* **YOUR INSTRUCTIONS**
Which lines below include the string "longtable"? Please show each one.

* **RECORD EXTRACTS**
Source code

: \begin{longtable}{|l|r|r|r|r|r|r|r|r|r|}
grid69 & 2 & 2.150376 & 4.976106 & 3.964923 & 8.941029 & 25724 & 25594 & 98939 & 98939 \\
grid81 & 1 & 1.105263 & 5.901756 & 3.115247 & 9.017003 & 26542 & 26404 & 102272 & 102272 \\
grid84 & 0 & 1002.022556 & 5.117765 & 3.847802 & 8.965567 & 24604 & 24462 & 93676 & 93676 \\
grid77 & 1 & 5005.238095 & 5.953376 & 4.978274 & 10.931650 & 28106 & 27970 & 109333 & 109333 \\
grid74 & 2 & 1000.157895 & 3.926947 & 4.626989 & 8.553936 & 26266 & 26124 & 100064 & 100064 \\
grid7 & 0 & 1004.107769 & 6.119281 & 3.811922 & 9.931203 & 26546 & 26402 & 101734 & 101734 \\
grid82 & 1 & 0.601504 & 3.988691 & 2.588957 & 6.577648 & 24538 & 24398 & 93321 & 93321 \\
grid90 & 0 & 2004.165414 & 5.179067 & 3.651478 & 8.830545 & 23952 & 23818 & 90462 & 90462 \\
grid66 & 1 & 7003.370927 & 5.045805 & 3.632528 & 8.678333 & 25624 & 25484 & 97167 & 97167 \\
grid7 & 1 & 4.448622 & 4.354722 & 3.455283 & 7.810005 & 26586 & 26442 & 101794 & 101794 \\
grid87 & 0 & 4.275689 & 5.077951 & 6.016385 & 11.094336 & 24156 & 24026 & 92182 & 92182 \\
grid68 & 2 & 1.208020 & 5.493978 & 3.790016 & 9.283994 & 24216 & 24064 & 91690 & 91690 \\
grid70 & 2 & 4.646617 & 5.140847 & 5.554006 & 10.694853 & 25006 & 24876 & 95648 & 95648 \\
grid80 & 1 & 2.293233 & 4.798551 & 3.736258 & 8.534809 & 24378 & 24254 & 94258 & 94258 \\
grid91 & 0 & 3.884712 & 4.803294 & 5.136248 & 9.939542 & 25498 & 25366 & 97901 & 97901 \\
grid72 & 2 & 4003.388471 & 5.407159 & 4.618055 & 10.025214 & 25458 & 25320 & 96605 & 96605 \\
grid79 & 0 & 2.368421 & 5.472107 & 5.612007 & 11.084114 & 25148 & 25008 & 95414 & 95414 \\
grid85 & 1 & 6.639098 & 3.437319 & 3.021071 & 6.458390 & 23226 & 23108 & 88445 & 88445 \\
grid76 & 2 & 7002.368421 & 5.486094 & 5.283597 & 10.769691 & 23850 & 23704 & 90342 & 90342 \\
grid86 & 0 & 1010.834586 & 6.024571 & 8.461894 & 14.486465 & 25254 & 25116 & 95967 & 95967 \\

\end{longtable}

* **WRITTEN ANSWER**
: \begin{longtable}{|l|r|r|r|r|r|r|r|r|r|}
\end{longtable}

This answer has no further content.